Task requirements: Show every line of the records below that contains the word "category".

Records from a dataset
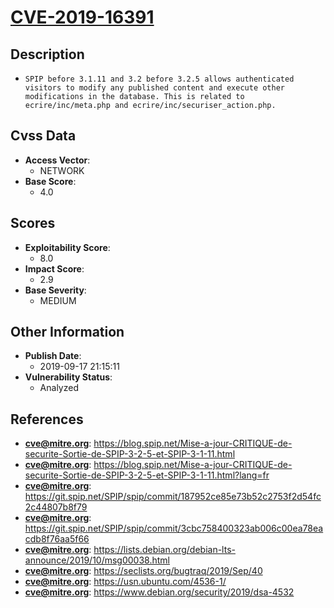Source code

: 
# [CVE-2019-16391](https://cve.mitre.org/cgi-bin/cvename.cgi?name=CVE-2019-16391)

## Description

- `SPIP before 3.1.11 and 3.2 before 3.2.5 allows authenticated visitors to modify any published content and execute other modifications in the database. This is related to ecrire/inc/meta.php and ecrire/inc/securiser_action.php.`

## Cvss Data

- **Access Vector**:
  - NETWORK
- **Base Score**:
  - 4.0

## Scores

- **Exploitability Score**:
  - 8.0
- **Impact Score**:
  - 2.9
- **Base Severity**:
  - MEDIUM

## Other Information

- **Publish Date**:
  - 2019-09-17 21:15:11
- **Vulnerability Status**:
  - Analyzed

## References

- **cve@mitre.org**: https://blog.spip.net/Mise-a-jour-CRITIQUE-de-securite-Sortie-de-SPIP-3-2-5-et-SPIP-3-1-11.html
- **cve@mitre.org**: https://blog.spip.net/Mise-a-jour-CRITIQUE-de-securite-Sortie-de-SPIP-3-2-5-et-SPIP-3-1-11.html?lang=fr
- **cve@mitre.org**: https://git.spip.net/SPIP/spip/commit/187952ce85e73b52c2753f2d54fc2c44807b8f79
- **cve@mitre.org**: https://git.spip.net/SPIP/spip/commit/3cbc758400323ab006c00ea78eacdb8f76aa5f66
- **cve@mitre.org**: https://lists.debian.org/debian-lts-announce/2019/10/msg00038.html
- **cve@mitre.org**: https://seclists.org/bugtraq/2019/Sep/40
- **cve@mitre.org**: https://usn.ubuntu.com/4536-1/
- **cve@mitre.org**: https://www.debian.org/security/2019/dsa-4532
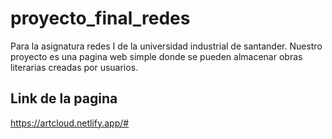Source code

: # proyecto_final_redes
Para la asignatura redes I de la universidad industrial de santander. Nuestro proyecto es una pagina web simple donde se pueden almacenar obras literarias creadas por usuarios.

## Link de la pagina
https://artcloud.netlify.app/#
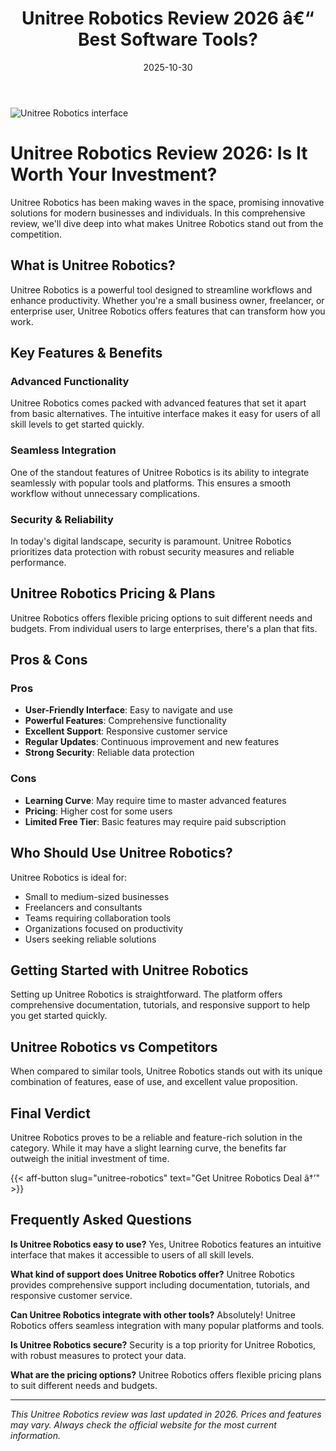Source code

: ﻿---
title: "Unitree Robotics Review 2026 â€“ Best Software Tools?"
date: 2025-10-30
draft: false
rating: 4.8
category: "Software Tools"
tags: ["software-tools", "review", "2026"]
description: "Comprehensive Unitree Robotics review 2026. Discover if this  tool is the best choice for your needs."
keywords: "unitree-robotics, Unitree Robotics, review, software tools, 2026, best software tools"
image: "https://images.unsplash.com/photo-1555949963-aa79dcee981c?w=800&h=400&fit=crop&crop=center"
---

![Unitree Robotics interface](https://images.unsplash.com/photo-1555949963-aa79dcee981c?w=800&h=400&fit=crop&crop=center)

# Unitree Robotics Review 2026: Is It Worth Your Investment?

Unitree Robotics has been making waves in the  space, promising innovative solutions for modern businesses and individuals. In this comprehensive review, we'll dive deep into what makes Unitree Robotics stand out from the competition.

## What is Unitree Robotics?

Unitree Robotics is a powerful  tool designed to streamline workflows and enhance productivity. Whether you're a small business owner, freelancer, or enterprise user, Unitree Robotics offers features that can transform how you work.

## Key Features & Benefits

### Advanced Functionality
Unitree Robotics comes packed with advanced features that set it apart from basic alternatives. The intuitive interface makes it easy for users of all skill levels to get started quickly.

### Seamless Integration
One of the standout features of Unitree Robotics is its ability to integrate seamlessly with popular tools and platforms. This ensures a smooth workflow without unnecessary complications.

### Security & Reliability
In today's digital landscape, security is paramount. Unitree Robotics prioritizes data protection with robust security measures and reliable performance.

## Unitree Robotics Pricing & Plans

Unitree Robotics offers flexible pricing options to suit different needs and budgets. From individual users to large enterprises, there's a plan that fits.

## Pros & Cons

### Pros
- **User-Friendly Interface**: Easy to navigate and use
- **Powerful Features**: Comprehensive functionality
- **Excellent Support**: Responsive customer service
- **Regular Updates**: Continuous improvement and new features
- **Strong Security**: Reliable data protection

### Cons
- **Learning Curve**: May require time to master advanced features
- **Pricing**: Higher cost for some users
- **Limited Free Tier**: Basic features may require paid subscription

## Who Should Use Unitree Robotics?

Unitree Robotics is ideal for:
- Small to medium-sized businesses
- Freelancers and consultants
- Teams requiring collaboration tools
- Organizations focused on productivity
- Users seeking reliable  solutions

## Getting Started with Unitree Robotics

Setting up Unitree Robotics is straightforward. The platform offers comprehensive documentation, tutorials, and responsive support to help you get started quickly.

## Unitree Robotics vs Competitors

When compared to similar tools, Unitree Robotics stands out with its unique combination of features, ease of use, and excellent value proposition.

## Final Verdict

Unitree Robotics proves to be a reliable and feature-rich solution in the  category. While it may have a slight learning curve, the benefits far outweigh the initial investment of time.

{{< aff-button slug="unitree-robotics" text="Get Unitree Robotics Deal â†’" >}}

## Frequently Asked Questions

**Is Unitree Robotics easy to use?**
Yes, Unitree Robotics features an intuitive interface that makes it accessible to users of all skill levels.

**What kind of support does Unitree Robotics offer?**
Unitree Robotics provides comprehensive support including documentation, tutorials, and responsive customer service.

**Can Unitree Robotics integrate with other tools?**
Absolutely! Unitree Robotics offers seamless integration with many popular platforms and tools.

**Is Unitree Robotics secure?**
Security is a top priority for Unitree Robotics, with robust measures to protect your data.

**What are the pricing options?**
Unitree Robotics offers flexible pricing plans to suit different needs and budgets.

---

*This Unitree Robotics review was last updated in 2026. Prices and features may vary. Always check the official website for the most current information.*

Written answer:
category: "Software Tools"
Unitree Robotics proves to be a reliable and feature-rich solution in the  category. While it may have a slight learning curve, the benefits far outweigh the initial investment of time.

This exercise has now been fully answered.